You are viewing a plain text version of this content. The canonical link for it is here.
Posted to user@mahout.apache.org by Rahul Mishra <mi...@gmail.com> on 2012/10/01 07:06:22 UTC

Clustering: significance of s0,s1,s2?

In the clustering code, what actually is the significance of s0, s1
and s2? Apologies if it is a
dumb question but I do not find any comments in the code?


--
Regards,
Rahul K Mishra,
www.ee.iitb.ac.in/student/~rahulkmishra

Re: Clustering: significance of s0,s1,s2?

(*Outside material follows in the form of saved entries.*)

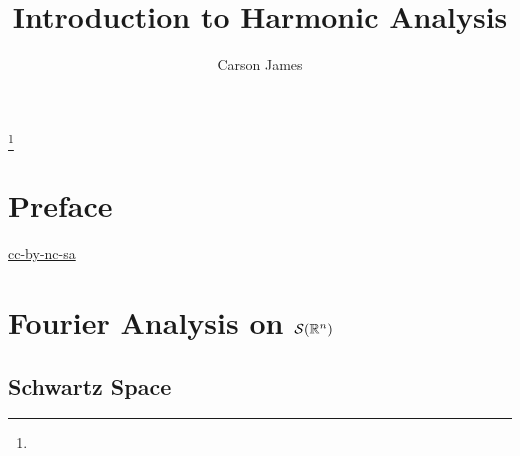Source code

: \documentclass{book}
\begin{document}
	
	\frontmatter
	
	\title{Introduction to Harmonic Analysis}
	
	
	\author{Carson James}
	\thanks{}
	
	\date{}
	
	\maketitle
	
	
	\setcounter{page}{4}
	
	\tableofcontents
	\printunsrtglossary[type=symbols,style=long,title={Notation}]
	
	
	\mainmatter
	
	\chapter*{Preface}
	
	\begin{flushleft}
		\href{https://creativecommons.org/licenses/by-nc-sa/4.0/legalcode.txt}{cc-by-nc-sa}
	\end{flushleft}
	
	\newpage
	
	\newpage
	\chapter{Fourier Analysis on $\mathcal{S}(\mathbb{R}^n)$}	
	
	\section{Schwartz Space}
	
\end{document}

Posted by Jeff Eastman <jd...@windwardsolutions.com>.
Variables s0, s1 and s2 are for a running-sums algorithm that is used to 
compute the new center and radius (centroid and standard deviation) for 
Clusters at the end of each iteration. It is basically the 
RunningSumsGaussianAccumulator's implementation that is yet to be 
factored into a GaussianAccumulator instance so that an 
OnlineGaussianAccumulator can be substituted. The OGA is based upon 
Welford's algorithm and is more numerically stable for calculating the 
std (radius).

A JIRA issue to accomplish this refactoring and a patch to do it would 
be a great contribution for some aspiring Mahout developer.

On 10/1/12 1:06 AM, Rahul Mishra wrote:
> In the clustering code, what actually is the significance of s0, s1
> and s2? Apologies if it is a
> dumb question but I do not find any comments in the code?
>
>
> --
> Regards,
> Rahul K Mishra,
> www.ee.iitb.ac.in/student/~rahulkmishra
>
>